— What to work on —
In the records that follow, count the lines where the string "panels" appears, and give the count with nothing added.

— Source data —
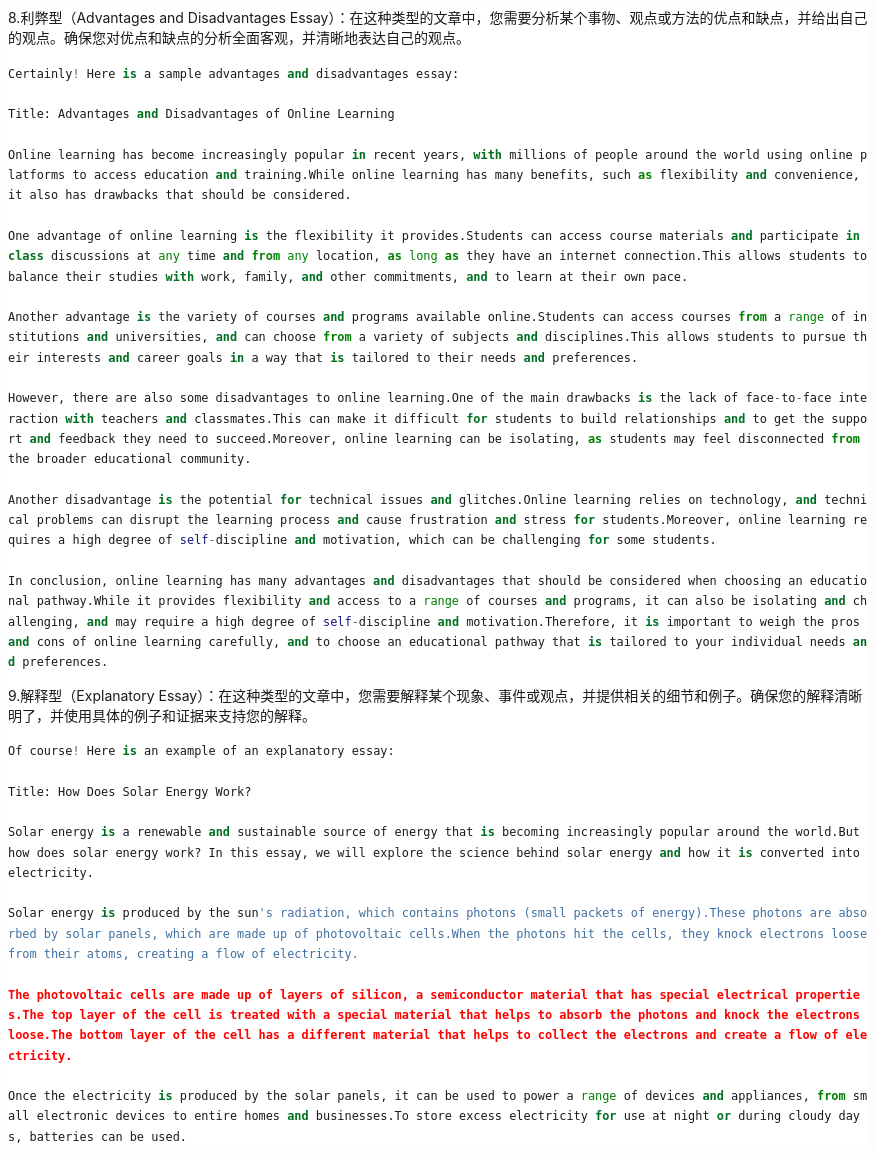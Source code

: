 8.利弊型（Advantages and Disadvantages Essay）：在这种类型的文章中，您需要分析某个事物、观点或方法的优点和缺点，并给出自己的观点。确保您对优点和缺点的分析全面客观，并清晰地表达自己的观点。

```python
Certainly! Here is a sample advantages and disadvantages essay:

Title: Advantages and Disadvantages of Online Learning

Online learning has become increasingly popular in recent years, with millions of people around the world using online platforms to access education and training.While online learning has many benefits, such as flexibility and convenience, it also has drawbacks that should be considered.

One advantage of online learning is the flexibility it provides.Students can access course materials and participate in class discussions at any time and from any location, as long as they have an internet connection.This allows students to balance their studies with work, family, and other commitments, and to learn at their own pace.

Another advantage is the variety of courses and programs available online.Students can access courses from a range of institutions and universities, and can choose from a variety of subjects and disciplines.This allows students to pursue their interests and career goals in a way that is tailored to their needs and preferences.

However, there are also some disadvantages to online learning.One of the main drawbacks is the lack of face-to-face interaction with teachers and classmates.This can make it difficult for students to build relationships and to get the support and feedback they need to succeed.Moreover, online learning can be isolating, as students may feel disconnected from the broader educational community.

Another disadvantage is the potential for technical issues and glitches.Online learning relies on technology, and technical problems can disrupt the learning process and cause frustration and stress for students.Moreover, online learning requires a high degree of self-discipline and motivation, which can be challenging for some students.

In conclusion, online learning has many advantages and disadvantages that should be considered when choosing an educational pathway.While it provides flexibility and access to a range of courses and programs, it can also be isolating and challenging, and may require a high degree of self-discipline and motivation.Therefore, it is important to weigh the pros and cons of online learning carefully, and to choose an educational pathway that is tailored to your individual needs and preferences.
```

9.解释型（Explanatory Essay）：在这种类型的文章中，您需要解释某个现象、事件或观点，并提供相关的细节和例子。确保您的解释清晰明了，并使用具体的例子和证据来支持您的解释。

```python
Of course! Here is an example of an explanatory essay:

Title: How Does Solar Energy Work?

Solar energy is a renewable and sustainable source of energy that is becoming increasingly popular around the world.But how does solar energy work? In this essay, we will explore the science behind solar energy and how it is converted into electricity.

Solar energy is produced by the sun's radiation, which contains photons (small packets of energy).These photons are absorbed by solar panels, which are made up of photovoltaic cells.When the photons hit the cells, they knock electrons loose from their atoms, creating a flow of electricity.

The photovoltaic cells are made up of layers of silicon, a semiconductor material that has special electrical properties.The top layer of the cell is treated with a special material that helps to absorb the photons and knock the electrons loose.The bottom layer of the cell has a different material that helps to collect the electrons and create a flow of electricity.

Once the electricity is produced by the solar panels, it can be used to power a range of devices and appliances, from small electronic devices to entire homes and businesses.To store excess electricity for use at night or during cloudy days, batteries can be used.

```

— The completed task —
2